Kershaw’s argues that Stalinism and Hitlerism are in fact more unalike than they are alike. The goal is to explain the system of destruction and momentum of Nazism, showing that Nazism undermined traditional power structures predicated on order. To do this, Kershaw examines significant points of contrast between Hitler and Stalin. Stalin rose to power within system of rule and came to power through the secretariat. Hitler was a wildcard. He was not a product of a system. Hitler did not behave like a normal totalitarian ruler. He was indecisive and often put off important decisions for long periods of time.
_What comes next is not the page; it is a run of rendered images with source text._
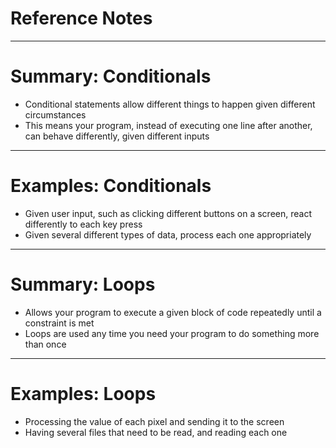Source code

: # Reference Notes

---

# Summary: Conditionals
- Conditional statements allow different things to happen given different circumstances
- This means your program, instead of executing one line after another, can behave differently, given different inputs

---

# Examples: Conditionals
- Given user input, such as clicking different buttons on a screen, react differently to each key press
- Given several different types of data, process each one appropriately

---

# Summary: Loops
- Allows your program to execute a given block of code repeatedly until a constraint is met
- Loops are used any time you need your program to do something more than once

---

# Examples: Loops
- Processing the value of each pixel and sending it to the screen
- Having several files that need to be read, and reading each one 
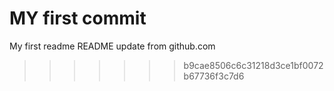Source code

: 
MY first commit
=======
My first readme
README update from github.com
>>>>>>> b9cae8506c6c31218d3ce1bf0072b67736f3c7d6
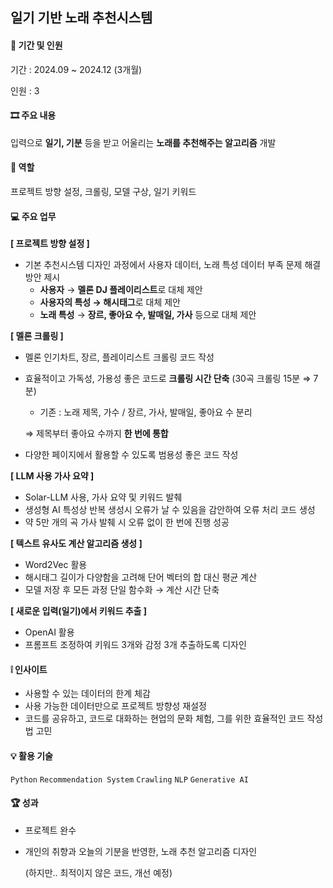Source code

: ## 일기 기반 노래 추천시스템

#### 👥 기간 및 인원
기간 : 2024.09 ~ 2024.12 (3개월)

인원 : 3

#### 🎞 주요 내용

입력으로 **일기, 기분** 등을 받고 어울리는 **노래를 추천해주는 알고리즘** 개발

#### 🪪 역할

프로젝트 방향 설정, 크롤링, 모델 구상, 일기 키워드

#### 💻 주요 업무

**[ 프로젝트 방향 설정 ]**

- 기본 추천시스템 디자인 과정에서 사용자 데이터, 노래 특성 데이터 부족 문제 해결방안 제시
  - **사용자** → **멜론 DJ 플레이리스트**로 대체 제안
  - **사용자의 특성 → 해시태그**로 대체 제안
  - **노래 특성** → **장르, 좋아요 수, 발매일, 가사** 등으로 대체 제안
 

**[ 멜론 크롤링 ]**

- 멜론 인기차트, 장르, 플레이리스트 크롤링 코드 작성
- 효율적이고 가독성, 가용성 좋은 코드로 **크롤링 시간 단축** (30곡 크롤링 15분 ⇒ 7분)
    - 기존 : 노래 제목, 가수 / 장르, 가사, 발매일, 좋아요 수 분리
    
    ⇒ 제목부터 좋아요 수까지 **한 번에 통합** 
    
- 다양한 페이지에서 활용할 수 있도록 범용성 좋은 코드 작성
  

**[ LLM 사용 가사 요약 ]**

- Solar-LLM 사용, 가사 요약 및 키워드 발췌
- 생성형 AI 특성상 반복 생성시 오류가 날 수 있음을 감안하여 오류 처리 코드 생성
- 약 5만 개의 곡 가사 발췌 시 오류 없이 한 번에 진행 성공


**[ 텍스트 유사도 계산 알고리즘 생성 ]**

- Word2Vec 활용
- 해시태그 길이가 다양함을 고려해 단어 벡터의 합 대신 평균 계산
- 모델 저장 후 모든 과정 단일 함수화 → 계산 시간 단축


**[ 새로운 입력(일기)에서 키워드 추출 ]**

- OpenAI 활용
- 프롬프트 조정하여 키워드 3개와 감정 3개 추출하도록 디자인

#### ❕ 인사이트
- 사용할 수 있는 데이터의 한계 체감
- 사용 가능한 데이터만으로 프로젝트 방향성 재설정
- 코드를 공유하고, 코드로 대화하는 현업의 문화 체험, 그를 위한 효율적인 코드 작성법 고민

#### 💡 활용 기술
 `Python`    `Recommendation System`    `Crawling`    `NLP`    `Generative AI` 

#### 🏆 성과
- 프로젝트 완수
- 개인의 취향과 오늘의 기분을 반영한, 노래 추천 알고리즘 디자인
    
    (하지만.. 최적이지 않은 코드, 개선 예정)
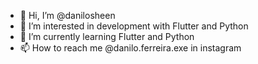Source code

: - 👋 Hi, I’m @danilosheen
- 👀 I’m interested in development with Flutter and Python
- 🌱 I’m currently learning Flutter and Python
- 📫 How to reach me @danilo.ferreira.exe in instagram

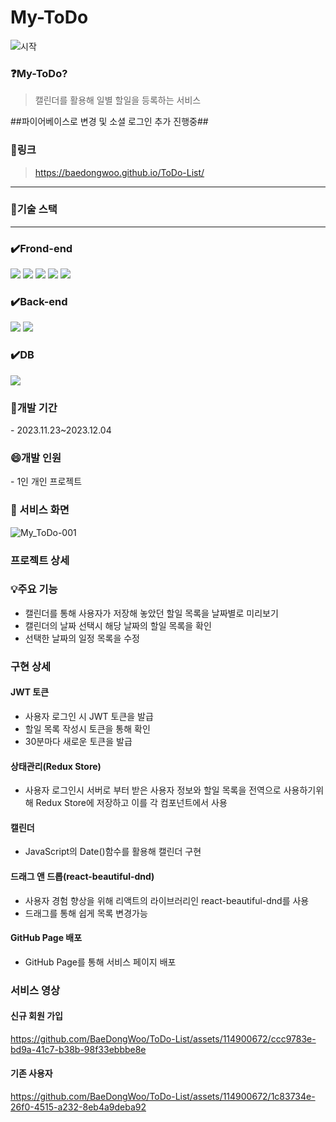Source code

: # My-ToDo

![시작](https://github.com/BaeDongWoo/ToDo-List/assets/114900672/5e70b746-1398-4cd3-a182-34e43b1edb4c)

<h3>❓My-ToDo?</h3>

> 캘린더를 활용해 일별 할일을 등록하는 서비스

<p>##파이어베이스로 변경 및 소셜 로그인 추가 진행중##</p>

<h3>🚀링크</h3>

> https://baedongwoo.github.io/ToDo-List/

---

<h3>🔨기술 스택</h3>

---

<div align=left>

### ✔️Frond-end

<img src="https://img.shields.io/badge/react-61DAFB?style=for-the-badge&logo=react&logoColor=black"> 
<img src="https://img.shields.io/badge/javascript-F7DF1E?style=for-the-badge&logo=javascript&logoColor=black">
<img src="https://img.shields.io/badge/css-1572B6?style=for-the-badge&logo=css3&logoColor=white">

<img src="https://img.shields.io/badge/axios-5A29E4?style=for-the-badge&logo=axios&logoColor=white"> 
<img src="https://img.shields.io/badge/redux-764ABC?style=for-the-badge&logo=redux&logoColor=white">

### ✔️Back-end

<img src="https://img.shields.io/badge/node.js-339933?style=for-the-badge&logo=Node.js&logoColor=white">
<img src="https://img.shields.io/badge/express-000000?style=for-the-badge&logo=express&logoColor=white">
  <br>

### ✔️DB

<img src="https://img.shields.io/badge/mysql-4479A1?style=for-the-badge&logo=mysql&logoColor=white"> 
</div>

<h3>📅개발 기간</h3>
- 2023.11.23~2023.12.04
<h3>😄개발 인원</h3>
- 1인 개인 프로젝트

<h3>📓 서비스 화면</h3>

![My_ToDo-001](https://github.com/BaeDongWoo/ToDo-List/assets/114900672/7e13d634-913e-4d22-8241-d93e821ff52e)

<h3>프로젝트 상세</h3>
<h3>💡주요 기능</h3>

- 캘린더를 통해 사용자가 저장해 놓았던 할일 목록을 날짜별로 미리보기
- 캘린더의 날짜 선택시 해당 날짜의 할일 목록을 확인
- 선택한 날짜의 일정 목록을 수정

<h3>구현 상세</h3>
<h4>JWT 토큰</h4>

- 사용자 로그인 시 JWT 토큰을 발급
- 할일 목록 작성시 토큰을 통해 확인
- 30분마다 새로운 토큰을 발급

<h4>상태관리(Redux Store)</h4>

- 사용자 로그인시 서버로 부터 받은 사용자 정보와 할일 목록을 전역으로 사용하기위해 Redux Store에 저장하고 이를 각 컴포넌트에서 사용

<h4>캘린더</h4>

- JavaScript의 Date()함수를 활용해 캘린더 구현

<h4>드래그 앤 드롭(react-beautiful-dnd)</h4>

- 사용자 경험 향상을 위해 리액트의 라이브러리인 react-beautiful-dnd를 사용
- 드래그를 통해 쉽게 목록 변경가능

<h4>GitHub Page 배포</h4>

- GitHub Page를 통해 서비스 페이지 배포

<h3>서비스 영상</h3>
<h4>신규 회원 가입</h4>

https://github.com/BaeDongWoo/ToDo-List/assets/114900672/ccc9783e-bd9a-41c7-b38b-98f33ebbbe8e

<h4>기존 사용자</h4>

https://github.com/BaeDongWoo/ToDo-List/assets/114900672/1c83734e-26f0-4515-a232-8eb4a9deba92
It was hard for his top cabinet members to get a meeting with him to get a decision. Hitler’s aloofness was deeper than a difference in style, it was a deep difference in the essence of the regimes Stalin was an interventionalist dictator. He wanted to monopolize the decision-making process and eliminate need of party-state system.
Hitler was essentially the opposite. Hitler’s orders were sporadic. He stopped meeting with cabinet after two years, and he constantly did things to promote a dualism between state and party. Stalin wanted to destabilize government to remove challengers, Hitler had no plan for this, and his leadership structure was a chaotic mess. Power in Hitlerism was determined by loyalty not by functional positioning. Hitler did have more ruling power than Stalin, because he was not a dictator within a system. There was some rational basis for Stalin’s purges. He was threatened from inside and purged those closest to him to prevent being overthrown. Hitler thought that Stalin was crazy for performing purges because he had no internal threat. Hitler’s regime was rooted deeply in the trust of the loyalty of supporters, while Stalin could not believe loyalty. Hitler’s status in the Nazi party was different than Stalin’s in communist party because Communism could survive without Stalin. Nazism could not survive without Hitler. Since the mid-1920s there was a buildup of a Fuhrer party. Ideological orthodoxy was shown by adherence to Hitler and that was the only way to advance in the party. Because of this, there were no potential threats within Nazism.
Even though Stalin’s regime featured barbaric methods and radicalism, there was a model of goals and rational in terms of decision making. There was no widespread nationalism in Stalin’s regime, and the system could survive Stalin’s reign. Nazism was different. The momentum of radicalization, barbarism and destructiveness was incapable of slowing down without fundamentally changing the “system”. The erosion of the Nazi government was not just due to party-state dualism, but the predatory nature of the party that fostered an environment of competing and overlapping agencies of rule. While Hitler’s leadership was extremely important to the Nazi party, his irrational decisions created a self-destructive capacity within the party that made demise certain. Hitler was so irreplaceable to Nazism that a plan to select a successor to Hitler was never made. There is no conceivable person within Nazi leadership that could have been the successor. The radical individualization of Hitler’s rule created a party that was incapable of reproducing itself.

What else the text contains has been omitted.